## REQUIRED ACTION
Quote the lines from the line holding "Tree Classifier using Lending Club Data" to the very end of the listing, exactly, and no others.

## MATERIAL SUPPLIED

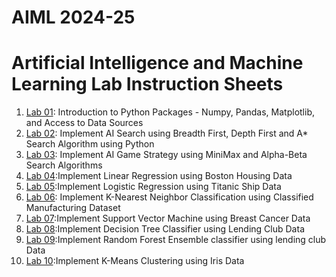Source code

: # AIML 2024-25
# Artificial Intelligence and Machine Learning Lab Instruction Sheets
1. [Lab 01](https://github.com/Saiprasannabollam/AIML-2025/blob/main/Lab01.ipynb): Introduction to Python Packages - Numpy, Pandas, Matplotlib, and Access to Data Sources
2. [Lab 02](https://github.com/Saiprasannabollam/AIML-2025/blob/main/Lab02.ipynb): Implement AI Search using Breadth First, Depth First and A* Search Algorithm using Python
3. [Lab 03](https://github.com/Saiprasannabollam/AIML-2025/blob/main/Lab03.ipynb): Implement AI Game Strategy using MiniMax and Alpha-Beta Search Algorithms
4. [Lab 04](https://github.com/Saiprasannabollam/AIML-2025/blob/main/Lab%2004.ipynb):Implement Linear Regression using Boston Housing Data
5. [Lab 05](https://github.com/Saiprasannabollam/AIML-2025/blob/main/Lab%2005.ipynb):Implement Logistic Regression using Titanic Ship Data
6. [Lab 06](https://github.com/Saiprasannabollam/AIML-2025/blob/main/Lab%2006.ipynb): Implement K-Nearest Neighbor Classification using Classified Manufacturing Dataset
7. [Lab 07](https://github.com/Saiprasannabollam/AIML-2025/blob/main/Lab07.ipynb):Implement Support Vector Machine using Breast Cancer Data
8. [Lab 08](https://github.com/Saiprasannabollam/AIML-2025/blob/main/Lab%2008.ipynb):Implement Decision Tree Classifier using Lending Club Data
9. [Lab 09](https://github.com/Saiprasannabollam/AIML-2025/blob/main/Lab%2009.ipynb):Implement Random Forest Ensemble classifier using lending club Data
10. [Lab 10](https://github.com/Saiprasannabollam/AIML-2025/blob/main/Lab%2010.ipynb):Implement K-Means Clustering using Iris Data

## ANSWER TO THIS EXERCISE
8. [Lab 08](https://github.com/Saiprasannabollam/AIML-2025/blob/main/Lab%2008.ipynb):Implement Decision Tree Classifier using Lending Club Data
9. [Lab 09](https://github.com/Saiprasannabollam/AIML-2025/blob/main/Lab%2009.ipynb):Implement Random Forest Ensemble classifier using lending club Data
10. [Lab 10](https://github.com/Saiprasannabollam/AIML-2025/blob/main/Lab%2010.ipynb):Implement K-Means Clustering using Iris Data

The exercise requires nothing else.